> _Activity_:
Repeat the listing below word for word, stopping after the line that contains "I want to make".
*** Begin section ***
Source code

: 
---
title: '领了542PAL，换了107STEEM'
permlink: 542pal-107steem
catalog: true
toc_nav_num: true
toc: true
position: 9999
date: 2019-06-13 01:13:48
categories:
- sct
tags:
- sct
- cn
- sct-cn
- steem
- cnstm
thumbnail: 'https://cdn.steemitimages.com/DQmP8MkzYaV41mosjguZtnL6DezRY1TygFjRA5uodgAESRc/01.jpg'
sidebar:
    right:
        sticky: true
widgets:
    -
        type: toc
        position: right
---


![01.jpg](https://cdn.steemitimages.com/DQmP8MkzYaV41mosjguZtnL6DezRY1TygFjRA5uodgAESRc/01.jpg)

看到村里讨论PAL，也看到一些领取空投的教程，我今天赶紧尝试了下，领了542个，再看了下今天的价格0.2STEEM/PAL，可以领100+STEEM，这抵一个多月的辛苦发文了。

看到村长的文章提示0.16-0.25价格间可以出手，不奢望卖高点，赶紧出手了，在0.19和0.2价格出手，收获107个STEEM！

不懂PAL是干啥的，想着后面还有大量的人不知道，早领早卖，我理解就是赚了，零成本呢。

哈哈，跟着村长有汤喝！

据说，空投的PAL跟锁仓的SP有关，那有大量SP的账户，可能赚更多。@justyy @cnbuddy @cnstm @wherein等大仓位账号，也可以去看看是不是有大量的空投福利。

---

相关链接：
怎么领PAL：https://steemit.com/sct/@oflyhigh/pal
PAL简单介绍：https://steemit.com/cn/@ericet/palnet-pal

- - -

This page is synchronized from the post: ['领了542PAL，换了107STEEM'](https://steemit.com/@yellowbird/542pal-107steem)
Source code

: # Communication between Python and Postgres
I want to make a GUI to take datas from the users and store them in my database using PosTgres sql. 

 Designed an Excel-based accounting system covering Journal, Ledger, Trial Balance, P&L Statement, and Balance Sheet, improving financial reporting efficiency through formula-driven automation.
*** End section ***
> _Exercise response_:
Source code

: 
---
title: '领了542PAL，换了107STEEM'
permlink: 542pal-107steem
catalog: true
toc_nav_num: true
toc: true
position: 9999
date: 2019-06-13 01:13:48
categories:
- sct
tags:
- sct
- cn
- sct-cn
- steem
- cnstm
thumbnail: 'https://cdn.steemitimages.com/DQmP8MkzYaV41mosjguZtnL6DezRY1TygFjRA5uodgAESRc/01.jpg'
sidebar:
    right:
        sticky: true
widgets:
    -
        type: toc
        position: right
---


![01.jpg](https://cdn.steemitimages.com/DQmP8MkzYaV41mosjguZtnL6DezRY1TygFjRA5uodgAESRc/01.jpg)

看到村里讨论PAL，也看到一些领取空投的教程，我今天赶紧尝试了下，领了542个，再看了下今天的价格0.2STEEM/PAL，可以领100+STEEM，这抵一个多月的辛苦发文了。

看到村长的文章提示0.16-0.25价格间可以出手，不奢望卖高点，赶紧出手了，在0.19和0.2价格出手，收获107个STEEM！

不懂PAL是干啥的，想着后面还有大量的人不知道，早领早卖，我理解就是赚了，零成本呢。

哈哈，跟着村长有汤喝！

据说，空投的PAL跟锁仓的SP有关，那有大量SP的账户，可能赚更多。@justyy @cnbuddy @cnstm @wherein等大仓位账号，也可以去看看是不是有大量的空投福利。

---

相关链接：
怎么领PAL：https://steemit.com/sct/@oflyhigh/pal
PAL简单介绍：https://steemit.com/cn/@ericet/palnet-pal

- - -

This page is synchronized from the post: ['领了542PAL，换了107STEEM'](https://steemit.com/@yellowbird/542pal-107steem)
Source code

: # Communication between Python and Postgres
I want to make a GUI to take datas from the users and store them in my database using PosTgres sql. 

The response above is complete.